Saturday, November 30, 2013
Class 25
Today in class we got our tests back and reviewed things we got wrong. We then started Unit 4 -Genetics. We discussed and practiced Mendelian Genetics finding the phenotype and genotype ratios of the offsprings. We learned about the effect of recessive and dominant traits on the offspring. There are two types of cells, Somatic(body cells) and Gametic(sex cells). We discussed Gametic cells that deal with Meiosis. We learned about the F1 offspring, a carrier, hybrid, pure and backcrossing. We then solved problems dealing with transmission genetics and learned how to do the punnet square to solve it
steps to solving genetic problems
step 1) Write down info
step 2) Parents genotype
step 3) Law of segregation
step 4) Punet square
step 5) fill in info
step 6) Phenotype ratio
Genotype ratio
Unit 3 Test day
Today in class we took the Unit 3 test about DNA. The free response covered protein synthesis in which I explained the steps in the synthesis for a eukaryote that goes through transcription, RNA processing and translation. It also had a DNA sequence which we then had to convert into mRNA, then tRNA and then code for its amino acids sequence. I then discussed the inducible operon system that starts off and needs to be turned on. I made a diagram and then explained the reason for the glow in the PGLO lab which contained arabinose. We then had 30 multiple choice questions on DNA, protein synthesis, and topics from Unit 1and 2. After we were finished with the test, we were free to leave.
Monday, November 11, 2013
Flower and Hand analysis
1. This flower has a mixture of white and purple color on its pedals. There are a number of possibilities for how the flower got its color. The colors may have been inherited by the parents and the flower got the dominant trait and the recessive white trait. A mutation might of occurred and caused the intertwine of colors. Jumping genes, also known as transposons, might have inserted themselves into the flowers genes as well.
2. A patch of tissue from the pinky side of the limb bud was taken early in development and transplanted on the opposite side, right under where the first finger will form. Then the extra set of digits will form.
2. A patch of tissue from the pinky side of the limb bud was taken early in development and transplanted on the opposite side, right under where the first finger will form. Then the extra set of digits will form.
Class 23
Today in class we reviewed Unit 3 and learned about the Operon System and Biotechnology. We first took a short quiz and then cleaned out the PGLO bacteria with bleach. We then talked about frameshift when adding or subtracting bases to change the protein. There is nonsense, no effect and missense. We then learned about repressible(on-off) and inducible(off-on) operon systems and the effect of aribonose or lactose has on the system.
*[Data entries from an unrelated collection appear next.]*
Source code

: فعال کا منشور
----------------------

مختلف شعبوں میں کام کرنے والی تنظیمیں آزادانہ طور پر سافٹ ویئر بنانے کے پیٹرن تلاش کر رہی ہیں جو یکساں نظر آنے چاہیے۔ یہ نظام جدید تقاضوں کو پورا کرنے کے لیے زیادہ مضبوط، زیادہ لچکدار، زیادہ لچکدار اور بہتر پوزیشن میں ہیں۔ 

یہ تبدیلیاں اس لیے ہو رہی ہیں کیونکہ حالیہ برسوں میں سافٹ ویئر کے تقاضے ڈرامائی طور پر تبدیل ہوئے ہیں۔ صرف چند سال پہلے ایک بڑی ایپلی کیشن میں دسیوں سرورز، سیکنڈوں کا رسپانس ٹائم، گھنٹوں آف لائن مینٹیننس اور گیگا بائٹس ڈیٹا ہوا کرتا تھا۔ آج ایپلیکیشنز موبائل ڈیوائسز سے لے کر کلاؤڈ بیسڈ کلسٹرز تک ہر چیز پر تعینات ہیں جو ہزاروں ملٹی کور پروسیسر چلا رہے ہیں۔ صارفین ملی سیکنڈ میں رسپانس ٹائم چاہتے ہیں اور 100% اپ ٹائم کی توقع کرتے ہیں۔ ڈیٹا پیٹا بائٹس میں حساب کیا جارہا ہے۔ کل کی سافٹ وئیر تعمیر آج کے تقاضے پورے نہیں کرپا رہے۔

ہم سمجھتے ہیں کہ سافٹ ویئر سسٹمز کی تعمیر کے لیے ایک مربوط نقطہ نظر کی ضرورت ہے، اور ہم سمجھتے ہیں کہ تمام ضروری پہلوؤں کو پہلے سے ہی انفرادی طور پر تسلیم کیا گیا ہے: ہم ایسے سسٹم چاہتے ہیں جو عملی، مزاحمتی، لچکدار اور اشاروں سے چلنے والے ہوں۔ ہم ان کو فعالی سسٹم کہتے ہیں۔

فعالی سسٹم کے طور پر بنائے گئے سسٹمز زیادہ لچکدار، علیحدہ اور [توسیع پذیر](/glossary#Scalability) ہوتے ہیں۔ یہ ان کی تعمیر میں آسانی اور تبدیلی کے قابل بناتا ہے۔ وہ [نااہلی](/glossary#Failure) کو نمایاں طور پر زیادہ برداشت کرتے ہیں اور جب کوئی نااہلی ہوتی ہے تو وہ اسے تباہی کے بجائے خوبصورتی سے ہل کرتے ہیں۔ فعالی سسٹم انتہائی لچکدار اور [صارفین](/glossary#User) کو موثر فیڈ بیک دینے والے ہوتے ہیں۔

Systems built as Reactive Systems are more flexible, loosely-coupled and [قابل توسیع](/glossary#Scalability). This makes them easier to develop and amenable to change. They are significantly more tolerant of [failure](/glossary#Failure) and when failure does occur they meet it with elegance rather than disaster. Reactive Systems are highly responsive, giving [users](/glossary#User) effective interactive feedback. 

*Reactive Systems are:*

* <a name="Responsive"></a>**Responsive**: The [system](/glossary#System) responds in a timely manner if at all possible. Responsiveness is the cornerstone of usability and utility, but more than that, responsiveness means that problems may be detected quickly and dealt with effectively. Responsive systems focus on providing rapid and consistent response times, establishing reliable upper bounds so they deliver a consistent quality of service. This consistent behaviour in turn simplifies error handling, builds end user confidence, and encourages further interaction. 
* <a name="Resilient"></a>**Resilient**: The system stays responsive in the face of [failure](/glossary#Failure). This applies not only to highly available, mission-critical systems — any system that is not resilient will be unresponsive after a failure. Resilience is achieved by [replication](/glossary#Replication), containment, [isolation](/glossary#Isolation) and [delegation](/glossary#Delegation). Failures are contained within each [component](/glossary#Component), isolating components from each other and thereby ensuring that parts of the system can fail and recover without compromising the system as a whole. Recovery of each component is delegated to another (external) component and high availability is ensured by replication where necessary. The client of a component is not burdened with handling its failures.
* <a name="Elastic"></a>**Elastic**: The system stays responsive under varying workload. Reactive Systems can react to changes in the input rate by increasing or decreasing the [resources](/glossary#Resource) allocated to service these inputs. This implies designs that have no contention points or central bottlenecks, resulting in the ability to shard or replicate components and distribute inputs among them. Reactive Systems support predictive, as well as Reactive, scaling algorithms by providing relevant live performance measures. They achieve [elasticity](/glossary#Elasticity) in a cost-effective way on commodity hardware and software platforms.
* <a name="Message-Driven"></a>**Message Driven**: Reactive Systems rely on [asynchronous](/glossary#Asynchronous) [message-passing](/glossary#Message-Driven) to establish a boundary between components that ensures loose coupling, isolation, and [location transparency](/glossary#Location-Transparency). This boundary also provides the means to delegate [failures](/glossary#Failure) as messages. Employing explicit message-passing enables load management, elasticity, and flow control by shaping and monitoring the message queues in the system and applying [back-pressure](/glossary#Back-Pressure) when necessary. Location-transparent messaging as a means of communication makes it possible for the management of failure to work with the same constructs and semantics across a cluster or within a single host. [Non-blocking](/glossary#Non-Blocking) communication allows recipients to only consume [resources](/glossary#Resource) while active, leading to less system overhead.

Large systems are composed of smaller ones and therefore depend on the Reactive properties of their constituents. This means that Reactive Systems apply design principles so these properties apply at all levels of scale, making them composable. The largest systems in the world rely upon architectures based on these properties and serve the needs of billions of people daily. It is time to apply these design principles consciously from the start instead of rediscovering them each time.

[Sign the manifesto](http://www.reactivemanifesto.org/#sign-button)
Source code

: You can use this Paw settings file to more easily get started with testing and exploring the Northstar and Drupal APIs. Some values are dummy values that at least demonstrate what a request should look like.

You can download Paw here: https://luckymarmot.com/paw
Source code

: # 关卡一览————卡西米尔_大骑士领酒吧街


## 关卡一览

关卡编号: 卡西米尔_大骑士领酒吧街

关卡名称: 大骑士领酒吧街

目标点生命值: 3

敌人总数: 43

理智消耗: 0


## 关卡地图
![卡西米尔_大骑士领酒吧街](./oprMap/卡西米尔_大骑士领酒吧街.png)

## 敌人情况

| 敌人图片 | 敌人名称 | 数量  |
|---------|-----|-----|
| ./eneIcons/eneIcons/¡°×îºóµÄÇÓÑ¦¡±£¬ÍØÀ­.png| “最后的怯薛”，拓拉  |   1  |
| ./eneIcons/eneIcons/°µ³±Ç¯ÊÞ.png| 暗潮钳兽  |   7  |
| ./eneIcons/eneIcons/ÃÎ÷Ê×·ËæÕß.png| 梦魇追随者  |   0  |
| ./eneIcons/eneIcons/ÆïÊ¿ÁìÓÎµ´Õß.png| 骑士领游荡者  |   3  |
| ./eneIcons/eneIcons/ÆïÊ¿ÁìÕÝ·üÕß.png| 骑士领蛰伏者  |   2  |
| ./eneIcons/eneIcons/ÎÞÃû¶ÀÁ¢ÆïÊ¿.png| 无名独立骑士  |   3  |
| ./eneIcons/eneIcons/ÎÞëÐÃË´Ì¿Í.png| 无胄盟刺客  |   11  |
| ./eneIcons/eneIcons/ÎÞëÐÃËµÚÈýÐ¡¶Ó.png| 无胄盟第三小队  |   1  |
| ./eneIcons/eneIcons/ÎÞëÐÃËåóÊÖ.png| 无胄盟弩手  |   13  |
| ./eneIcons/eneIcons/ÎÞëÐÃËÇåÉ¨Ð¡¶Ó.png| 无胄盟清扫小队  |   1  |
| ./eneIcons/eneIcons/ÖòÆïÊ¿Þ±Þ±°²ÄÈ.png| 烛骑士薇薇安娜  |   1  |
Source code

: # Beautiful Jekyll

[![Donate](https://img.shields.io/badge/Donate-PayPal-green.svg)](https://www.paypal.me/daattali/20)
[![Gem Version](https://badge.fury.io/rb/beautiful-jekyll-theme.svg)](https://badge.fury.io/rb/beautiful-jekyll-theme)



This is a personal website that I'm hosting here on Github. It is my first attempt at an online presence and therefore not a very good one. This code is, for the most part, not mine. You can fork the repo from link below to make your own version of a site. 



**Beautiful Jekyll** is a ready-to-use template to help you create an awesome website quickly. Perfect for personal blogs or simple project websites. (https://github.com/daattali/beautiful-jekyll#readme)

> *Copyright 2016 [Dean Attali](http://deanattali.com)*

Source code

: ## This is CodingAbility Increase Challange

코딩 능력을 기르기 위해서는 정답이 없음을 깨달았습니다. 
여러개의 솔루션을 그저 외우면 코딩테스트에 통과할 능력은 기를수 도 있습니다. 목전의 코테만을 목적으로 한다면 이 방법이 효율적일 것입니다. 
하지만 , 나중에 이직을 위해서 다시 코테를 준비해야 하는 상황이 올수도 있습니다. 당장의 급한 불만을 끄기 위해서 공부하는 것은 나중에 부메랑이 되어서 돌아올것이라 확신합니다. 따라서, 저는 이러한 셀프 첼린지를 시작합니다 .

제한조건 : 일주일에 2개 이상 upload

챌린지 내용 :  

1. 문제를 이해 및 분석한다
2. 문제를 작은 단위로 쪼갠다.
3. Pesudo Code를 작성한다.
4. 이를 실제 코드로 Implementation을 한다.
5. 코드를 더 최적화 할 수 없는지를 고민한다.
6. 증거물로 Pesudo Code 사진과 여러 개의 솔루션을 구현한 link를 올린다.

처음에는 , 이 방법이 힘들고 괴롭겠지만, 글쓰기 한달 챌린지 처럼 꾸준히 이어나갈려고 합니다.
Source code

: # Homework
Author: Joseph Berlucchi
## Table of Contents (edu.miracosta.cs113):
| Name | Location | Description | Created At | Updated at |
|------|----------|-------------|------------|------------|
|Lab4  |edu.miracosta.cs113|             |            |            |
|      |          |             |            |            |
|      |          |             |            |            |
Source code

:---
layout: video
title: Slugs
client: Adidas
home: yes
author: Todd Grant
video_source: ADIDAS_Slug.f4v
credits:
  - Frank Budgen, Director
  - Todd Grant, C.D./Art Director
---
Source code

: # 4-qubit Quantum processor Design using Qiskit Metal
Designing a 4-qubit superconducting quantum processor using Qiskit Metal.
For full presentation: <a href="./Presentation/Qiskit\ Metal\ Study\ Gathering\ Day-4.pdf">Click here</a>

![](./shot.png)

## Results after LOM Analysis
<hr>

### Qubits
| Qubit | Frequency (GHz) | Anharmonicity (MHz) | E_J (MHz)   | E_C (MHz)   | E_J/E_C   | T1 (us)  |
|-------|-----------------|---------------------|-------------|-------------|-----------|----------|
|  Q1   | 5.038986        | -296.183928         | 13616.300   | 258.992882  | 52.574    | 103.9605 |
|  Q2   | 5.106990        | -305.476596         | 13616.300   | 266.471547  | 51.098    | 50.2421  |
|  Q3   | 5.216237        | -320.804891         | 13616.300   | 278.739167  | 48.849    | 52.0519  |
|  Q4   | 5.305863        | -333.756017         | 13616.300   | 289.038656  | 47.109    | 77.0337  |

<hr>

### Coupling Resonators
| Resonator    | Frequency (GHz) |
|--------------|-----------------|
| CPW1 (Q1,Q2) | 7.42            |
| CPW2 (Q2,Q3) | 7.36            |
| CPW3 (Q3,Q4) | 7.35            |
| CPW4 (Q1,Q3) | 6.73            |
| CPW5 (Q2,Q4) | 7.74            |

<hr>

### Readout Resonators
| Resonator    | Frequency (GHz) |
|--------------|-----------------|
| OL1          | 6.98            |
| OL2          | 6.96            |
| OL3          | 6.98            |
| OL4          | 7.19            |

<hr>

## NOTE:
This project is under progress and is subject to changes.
The operon system is a control system (controlling genes) making only useful proteins and conserving energy. In a repressible operon system, the repressor is inactive and the operator is on, so the RNA polymerase can come into the promoter, read the regulatory gene and makes tryptophan. When there is enough tryptophan, it goes into repressor and then changes it to become active. Then it goes it lock and blocks the RNA polymerase from reading the gene, shutting system off. The inducible operon system, the repressor is active and the operator is off, blocking the RNA polymerase from going through the gene. Lactose or arabinose can then come in and sit in the protein repressor, changing its shape. Lactase or arabinase is then made and digests lactose or arabinose, unlocking operator and letting RNA polymerase through. We then related the operon system to the PGLO lab that has an inducible operon system. Biotechnology discusses restriction enzymes that cut DNA and RNA. We can isolate them and move them around.
Sunday, November 10, 2013
Class 22
Today in class we discussed the process of protein synthesis. We learned about transcription, RNA processing, and translation. Protein synthesis comprises two major parts-transcription and translation. the process involves RNA, DNA, and a set of enzymes. All types of ribonucleic acid, namely mRNA, rRNA and tRNA are required for protein synthesis. Transcription
is the first part in the process of protein synthesis. It takes place in the
cell nucleus, where DNA is housed in the chromosomes. From the two parallel
strands, one acts as a template to produce mRNA. As an initiation step of
transcription, RNA polymerase binds itself to a particular site in one of the
DNA strands that will act as a template. Following its
attachment to DNA template strand, the polymerase enzyme synthesizes a mRNA
polymer under the direction of the template DNA. The mRNA strand continues to
elongate until the polymerase reaches a 'terminator region' in the DNA
template.The newly transcribed mRNA is released by the polymerase enzyme, which
is then migrated to the cytoplasm to complete protein synthesis process.The second
primary part of the process is translation. Contrary to transcription that
occurs in nucleus, translation takes place in the cytoplasm of the cell. This
part is initiated as soon as the transcribed mRNA enters the cytoplasm. The
ribosomes present in the cytoplasm immediately attach to the mRNA at a specific
site, called the start codon. An amino acyl tRNA also binds at the mRNA strand
We then did an activity making snorks giving physical characteristics to them
As the ribosome
moves along the mRNA strand, the amino acyl tRNA brings amino acid one by one.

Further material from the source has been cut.